### Data shown
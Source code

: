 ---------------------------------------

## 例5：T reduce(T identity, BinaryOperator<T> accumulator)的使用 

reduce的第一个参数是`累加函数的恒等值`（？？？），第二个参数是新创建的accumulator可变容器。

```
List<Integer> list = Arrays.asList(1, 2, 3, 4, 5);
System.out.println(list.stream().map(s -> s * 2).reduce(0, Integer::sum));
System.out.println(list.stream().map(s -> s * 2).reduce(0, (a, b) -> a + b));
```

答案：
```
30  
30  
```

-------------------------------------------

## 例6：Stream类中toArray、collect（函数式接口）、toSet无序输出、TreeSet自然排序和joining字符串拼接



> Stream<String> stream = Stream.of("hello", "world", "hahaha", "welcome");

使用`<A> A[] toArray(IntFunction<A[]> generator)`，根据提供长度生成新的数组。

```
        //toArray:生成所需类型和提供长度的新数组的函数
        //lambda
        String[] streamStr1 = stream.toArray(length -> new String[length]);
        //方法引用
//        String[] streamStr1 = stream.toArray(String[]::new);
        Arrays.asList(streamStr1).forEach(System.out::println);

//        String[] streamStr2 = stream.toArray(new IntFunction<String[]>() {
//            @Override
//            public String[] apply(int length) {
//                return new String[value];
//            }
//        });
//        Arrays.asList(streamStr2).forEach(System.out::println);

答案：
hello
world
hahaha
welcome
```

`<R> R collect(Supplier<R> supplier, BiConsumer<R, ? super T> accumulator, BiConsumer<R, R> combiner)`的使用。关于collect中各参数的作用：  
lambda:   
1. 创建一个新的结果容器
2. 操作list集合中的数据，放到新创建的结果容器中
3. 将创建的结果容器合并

### What to work on
Look through the entries for the string "System". Every line that has it belongs in the answer.

### Answer to the exercise
System.out.println(list.stream().map(s -> s * 2).reduce(0, Integer::sum));
System.out.println(list.stream().map(s -> s * 2).reduce(0, (a, b) -> a + b));
        Arrays.asList(streamStr1).forEach(System.out::println);
//        Arrays.asList(streamStr2).forEach(System.out::println);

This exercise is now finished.